After repeated calls from Palestinians, the U.N. Human Rights Council on Wednesday finally released a list of more than 100 companies operating in Israel's West Bank settlements, saying their activities “raised particular human rights concerns.” The move came after repeated delays in the release of the database which lists companies that promote illegal Israeli settlement expansion.
In a statement, it said it had identified 112 business entities which it has reasonable grounds to conclude have ties with Israeli settlements, 94 domiciled in Israel and 18 in six other states. "While the settlements as such are regarded as illegal under international law, this report does not provide a legal characterization of the activities in question, or of business enterprises’ involvement in them," the office of U.N. High Commissioner for Human Rights Michelle Bachelet said.
Palestinians applauded the release of the companies that includes Airbnb, Expedia and TripAdvisor as a "victory for international law and diplomatic efforts."
The database was created by the U.N. Human Rights Council in March 2016 following a 2013 report that found that such enterprises had "directly and indirectly, enabled, facilitated and profited from the construction and growth of the settlements.” However, the report was never published. Israel has portrayed the database as a “blacklist,” fearing its publication could have devastating consequences by driving companies away, deterring others from coming and prompting investors to dump shares of Israeli firms. Israel's campaign against the U.N. has received a big boost from the U.S., whose administration has taken a tough line against the U.N., demanding reforms and withdrawing from the cultural agency UNESCO on the basis of alleged anti-Israel bias.
In March 2019, the publication of a U.N. database of companies with business ties to Israeli settlements in the occupied West Bank was delayed, drawing the ire of activists who have campaigned for it for over three years.
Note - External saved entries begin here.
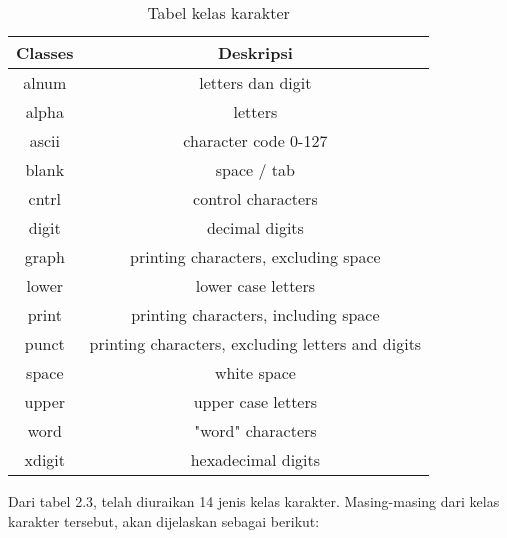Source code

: \begin{table}[H]
	\caption {Tabel kelas karakter} \label{tab:character classes}
	\begin{center}
		\begin{tabular}{|c|c|}
		\hline 
		Classes & Deskripsi \\ 
		\hline 
		alnum & letters dan digit \\ 
		\hline 
		alpha & letters \\ 
		\hline 
		ascii & character code 0-127 \\ 
		\hline 
		blank & space / tab \\ 
		\hline 
		cntrl & control characters \\ 
		\hline 
		digit & decimal digits \\ 
		\hline 
		graph & printing characters, excluding space \\ 
		\hline 
		lower & lower case letters \\ 
		\hline 
		print & printing characters, including space \\ 
		\hline 
		punct & printing characters, excluding letters and digits \\ 
		\hline 
		space & white space \\ 
		\hline 
		upper & upper case letters \\ 
		\hline 
		word & "word" characters \\ 
		\hline 
		xdigit & hexadecimal digits \\ 
		\hline 
		\end{tabular} 
	\end{center}
\end{table}

Dari tabel 2.3, telah diuraikan 14 jenis kelas karakter. Masing-masing dari kelas karakter tersebut, akan dijelaskan sebagai berikut:

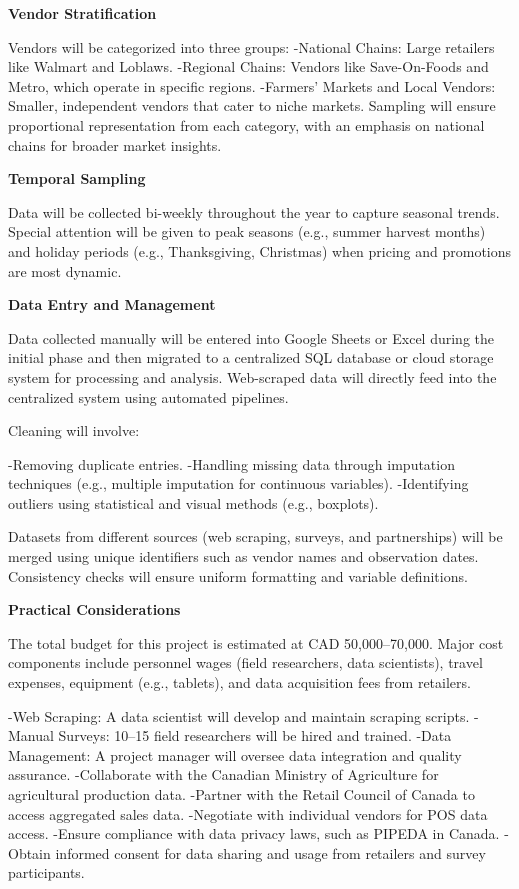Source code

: \documentclass[
  letterpaper,
  DIV=11,
  numbers=noendperiod]{scrartcl}
\begin{document}
\textbf{Vendor Stratification}

Vendors will be categorized into three groups: -National Chains: Large
retailers like Walmart and Loblaws. -Regional Chains: Vendors like
Save-On-Foods and Metro, which operate in specific regions. -Farmers'
Markets and Local Vendors: Smaller, independent vendors that cater to
niche markets. Sampling will ensure proportional representation from
each category, with an emphasis on national chains for broader market
insights.

\textbf{Temporal Sampling}

Data will be collected bi-weekly throughout the year to capture seasonal
trends. Special attention will be given to peak seasons (e.g., summer
harvest months) and holiday periods (e.g., Thanksgiving, Christmas) when
pricing and promotions are most dynamic.

\textbf{Data Entry and Management}

Data collected manually will be entered into Google Sheets or Excel
during the initial phase and then migrated to a centralized SQL database
or cloud storage system for processing and analysis. Web-scraped data
will directly feed into the centralized system using automated
pipelines.

Cleaning will involve:

-Removing duplicate entries. -Handling missing data through imputation
techniques (e.g., multiple imputation for continuous variables).
-Identifying outliers using statistical and visual methods (e.g.,
boxplots).

Datasets from different sources (web scraping, surveys, and
partnerships) will be merged using unique identifiers such as vendor
names and observation dates. Consistency checks will ensure uniform
formatting and variable definitions.

\textbf{Practical Considerations}

The total budget for this project is estimated at CAD 50,000--70,000.
Major cost components include personnel wages (field researchers, data
scientists), travel expenses, equipment (e.g., tablets), and data
acquisition fees from retailers.

-Web Scraping: A data scientist will develop and maintain scraping
scripts. -Manual Surveys: 10--15 field researchers will be hired and
trained. -Data Management: A project manager will oversee data
integration and quality assurance. -Collaborate with the Canadian
Ministry of Agriculture for agricultural production data. -Partner with
the Retail Council of Canada to access aggregated sales data. -Negotiate
with individual vendors for POS data access. -Ensure compliance with
data privacy laws, such as PIPEDA in Canada. -Obtain informed consent
for data sharing and usage from retailers and survey participants.
\end{document}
Zeid Ra’ad al-Hussein, the former U.N. high commissioner for human rights, had already delayed its publication in 2017 before stepping down in August 2018. Palestinian rights groups and trade unions, in a letter dated Feb. 28, 2019, had urged Bachelet to publish the database, saying that further delays would undermine her office and foster what they called an “existing culture of impunity for human rights abuses and internationally recognized crimes in the OPT (Occupied Palestinian Territory).”
The international community regards all Israeli settlements in occupied Palestinian territories to be illegal and a major obstacle to Middle East peace. Israel occupied the West Bank in the 1967 Six-Day War, and hundreds of thousands of Jewish-Israelis are now living in the territory, which is claimed by Palestinians for their future state.